Associated Press przekazało, że amerykański okręt wojenny i wiele statków handlowych zostało zaatakowanych na Morzu Czerwonym. "Potencjalnie oznacza to poważną eskalację serii ataków morskich na Bliskim Wschodzie" – relacjonuje agencja prasowa.
Informacje te potwierdził Pentagon. Służby USA wskazują, że "może to być element eskalacji związany z wojną Izraela z Hamasem".
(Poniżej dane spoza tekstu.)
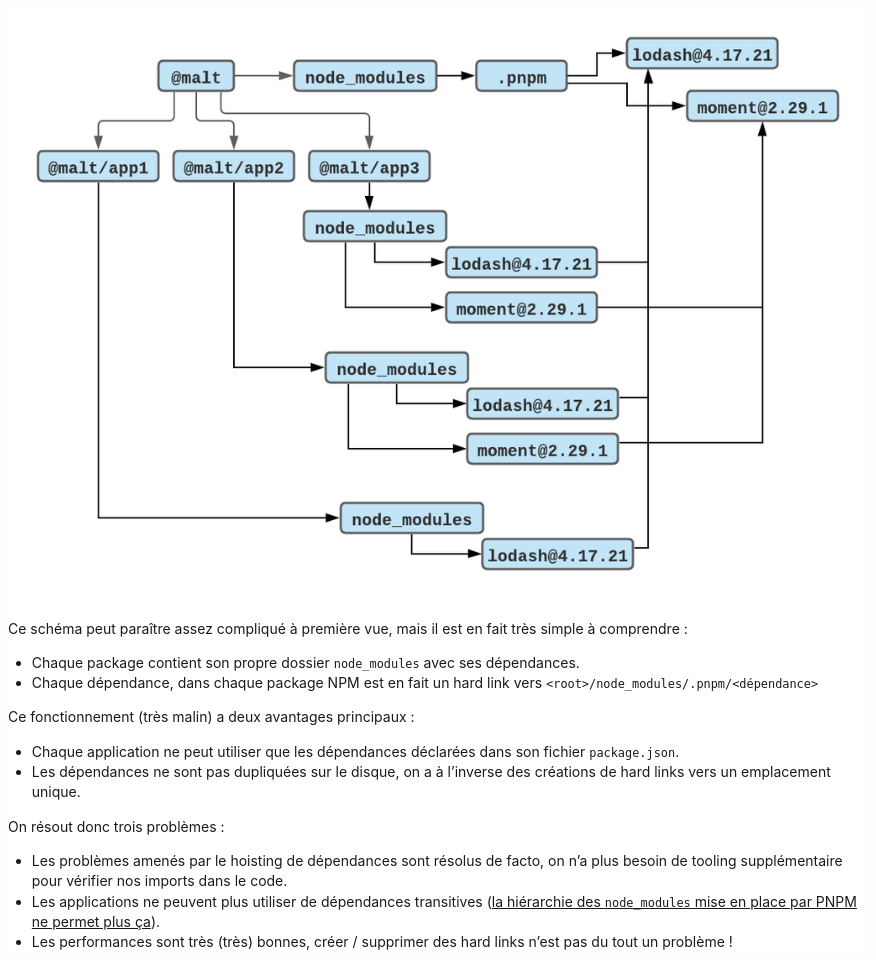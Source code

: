 ![Hiérarchie des Nodes Modules](/static/blog/pnpm/node_modules_pnpm.png)

Ce schéma peut paraître assez compliqué à première vue, mais il est en fait très simple à comprendre :
- Chaque package contient son propre dossier `node_modules` avec ses dépendances.
- Chaque dépendance, dans chaque package NPM est en fait un hard link vers `<root>/node_modules/.pnpm/<dépendance>`

Ce fonctionnement (très malin) a deux avantages principaux :
- Chaque application ne peut utiliser que les dépendances déclarées dans son fichier `package.json`.
- Les dépendances ne sont pas dupliquées sur le disque, on a à l’inverse des créations de hard links vers un emplacement unique.

On résout donc trois problèmes :
- Les problèmes amenés par le hoisting de dépendances sont résolus de facto, on n’a plus besoin de tooling supplémentaire pour vérifier nos imports dans le code.
- Les applications ne peuvent plus utiliser de dépendances transitives ([la hiérarchie des `node_modules` mise en place par PNPM ne permet plus ça](https://pnpm.js.org/blog/2020/05/27/flat-node-modules-is-not-the-only-way/)).
- Les performances sont très (très) bonnes, créer / supprimer des hard links n’est pas du tout un problème !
Ataki na Morzu Czerwonym. Pentagon potwierdza
"Jesteśmy świadomi raportów dotyczących ataków na USS Carney i statki handlowe na Morzu Czerwonym i przekażemy informacje, gdy tylko będą dostępne" – czytamy w komunikacie Pentagonu. USS Carney to niszczyciel typu Arleigh Burke. Pentagon zapowiedział, że po zebraniu danych, udzieli więcej informacji.
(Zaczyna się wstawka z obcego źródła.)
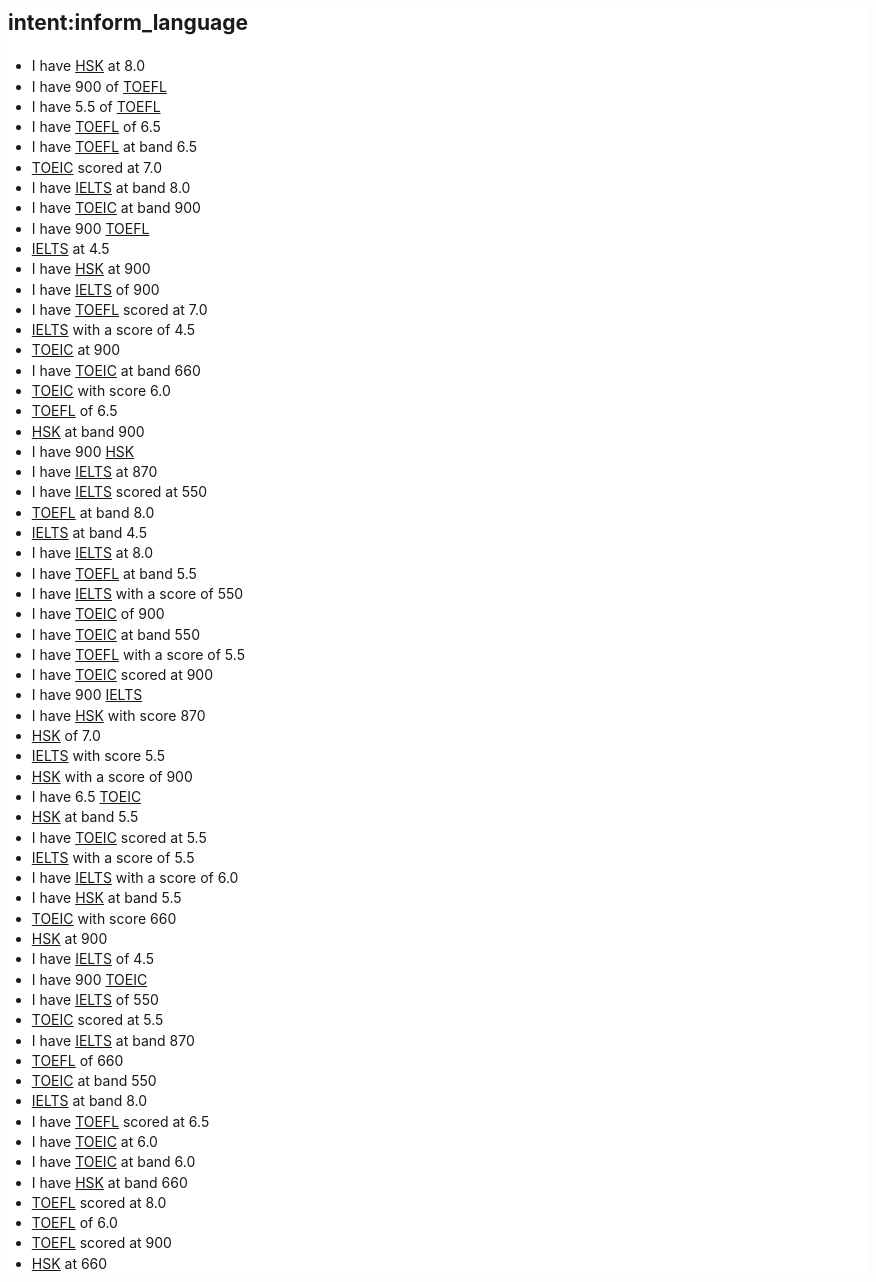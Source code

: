 ## intent:inform_language
- I have [HSK](language_qualification) at 8.0
- I have 900 of [TOEFL](language_qualification)
- I have 5.5 of [TOEFL](language_qualification)
- I have [TOEFL](language_qualification) of 6.5
- I have [TOEFL](language_qualification) at band 6.5
- [TOEIC](language_qualification) scored at 7.0
- I have [IELTS](language_qualification) at band 8.0
- I have [TOEIC](language_qualification) at band 900
- I have 900 [TOEFL](language_qualification)
- [IELTS](language_qualification) at 4.5
- I have [HSK](language_qualification) at 900
- I have [IELTS](language_qualification) of 900
- I have [TOEFL](language_qualification) scored at 7.0
- [IELTS](language_qualification) with a score of 4.5
- [TOEIC](language_qualification) at 900
- I have [TOEIC](language_qualification) at band 660
- [TOEIC](language_qualification) with score 6.0
- [TOEFL](language_qualification) of 6.5
- [HSK](language_qualification) at band 900
- I have 900 [HSK](language_qualification)
- I have [IELTS](language_qualification) at 870
- I have [IELTS](language_qualification) scored at 550
- [TOEFL](language_qualification) at band 8.0
- [IELTS](language_qualification) at band 4.5
- I have [IELTS](language_qualification) at 8.0
- I have [TOEFL](language_qualification) at band 5.5
- I have [IELTS](language_qualification) with a score of 550
- I have [TOEIC](language_qualification) of 900
- I have [TOEIC](language_qualification) at band 550
- I have [TOEFL](language_qualification) with a score of 5.5
- I have [TOEIC](language_qualification) scored at 900
- I have 900 [IELTS](language_qualification)
- I have [HSK](language_qualification) with score 870
- [HSK](language_qualification) of 7.0
- [IELTS](language_qualification) with score 5.5
- [HSK](language_qualification) with a score of 900
- I have 6.5 [TOEIC](language_qualification)
- [HSK](language_qualification) at band 5.5
- I have [TOEIC](language_qualification) scored at 5.5
- [IELTS](language_qualification) with a score of 5.5
- I have [IELTS](language_qualification) with a score of 6.0
- I have [HSK](language_qualification) at band 5.5
- [TOEIC](language_qualification) with score 660
- [HSK](language_qualification) at 900
- I have [IELTS](language_qualification) of 4.5
- I have 900 [TOEIC](language_qualification)
- I have [IELTS](language_qualification) of 550
- [TOEIC](language_qualification) scored at 5.5
- I have [IELTS](language_qualification) at band 870
- [TOEFL](language_qualification) of 660
- [TOEIC](language_qualification) at band 550
- [IELTS](language_qualification) at band 8.0
- I have [TOEFL](language_qualification) scored at 6.5
- I have [TOEIC](language_qualification) at 6.0
- I have [TOEIC](language_qualification) at band 6.0
- I have [HSK](language_qualification) at band 660
- [TOEFL](language_qualification) scored at 8.0
- [TOEFL](language_qualification) of 6.0
- [TOEFL](language_qualification) scored at 900
- [HSK](language_qualification) at 660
Według relacji, USS Carney zestrzelił co najmniej dwa drony szturmowe Kamikaze. Jeden ze statków handlowych, który został zaatakowany w niedzielę na Morzu Czerwonym, został zidentyfikowany jako UNITY EXPLORER, pływający pod banderą Bahamów i należący do Wielkiej Brytanii. Jest to masowiec płynący do Singapuru. Brytyjskie wojsko poinformowało, nie podając szczegółów, że na Morzu Czerwonym doszło do ataku dronów i eksplozji.
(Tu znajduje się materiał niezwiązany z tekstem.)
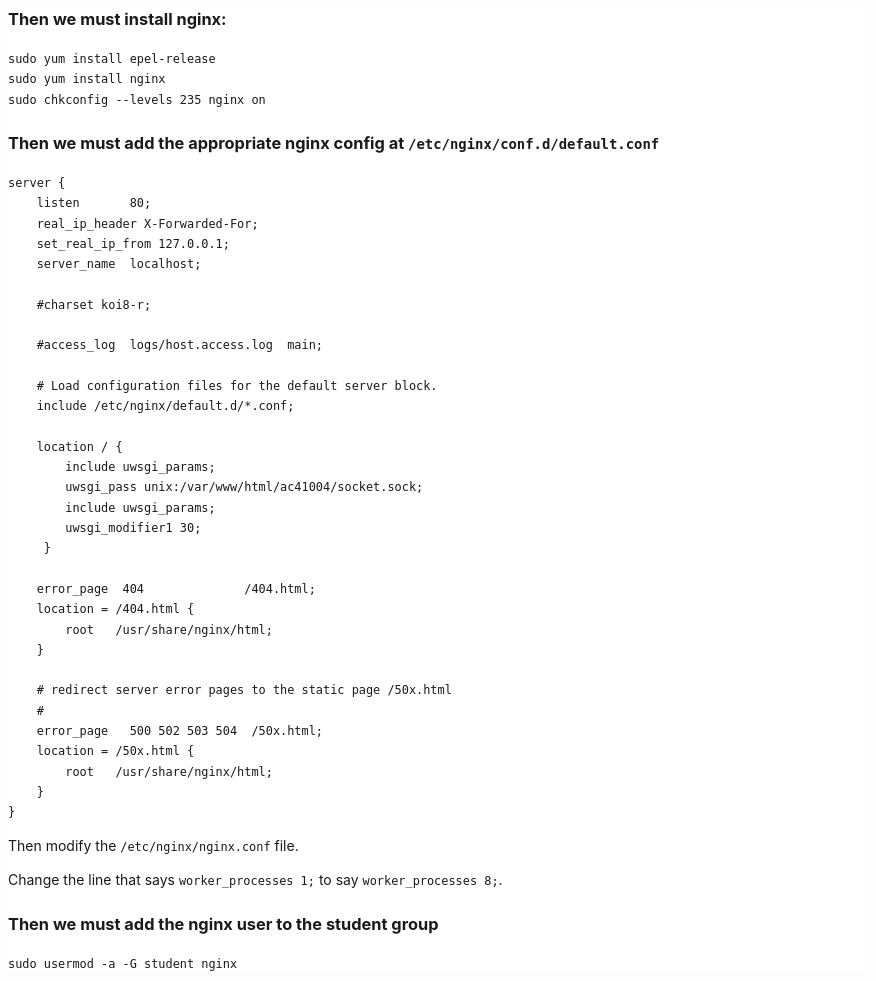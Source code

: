 ### Then we must install nginx:

```
sudo yum install epel-release
sudo yum install nginx
sudo chkconfig --levels 235 nginx on
```

### Then we must add the appropriate nginx config at `/etc/nginx/conf.d/default.conf`

```
server {
    listen       80;
    real_ip_header X-Forwarded-For;
    set_real_ip_from 127.0.0.1;
    server_name  localhost;

    #charset koi8-r;

    #access_log  logs/host.access.log  main;

    # Load configuration files for the default server block.
    include /etc/nginx/default.d/*.conf;

    location / {
        include uwsgi_params;
        uwsgi_pass unix:/var/www/html/ac41004/socket.sock;
        include uwsgi_params;
        uwsgi_modifier1 30;
     }

    error_page  404              /404.html;
    location = /404.html {
        root   /usr/share/nginx/html;
    }

    # redirect server error pages to the static page /50x.html
    #
    error_page   500 502 503 504  /50x.html;
    location = /50x.html {
        root   /usr/share/nginx/html;
    }
}
```

Then modify the `/etc/nginx/nginx.conf` file.

Change the line that says `worker_processes 1;` to say `worker_processes 8;`.

### Then we must add the nginx user to the student group

```
sudo usermod -a -G student nginx
```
Gorąco na Bliskim Wschodzie
Eksperci, cytowani przez AP, uważają, że najprawdopodobniej ataku dokonali rebelianci Huti przebywający w Jemenie. Stamtąd także wystrzeliwane miały być drony, których celem były obiekty w Izraelu. Rzecznik wojskowy Huti przyznał się do przeprowadzenia ataków i podkreślił, że obranym celem były dwa izraelskie statki. Do ataku wykorzystana była rakieta morska i uzbrojony dron. Ostrzał miał być skierowany na okręty Unity Explorer i Number Nine.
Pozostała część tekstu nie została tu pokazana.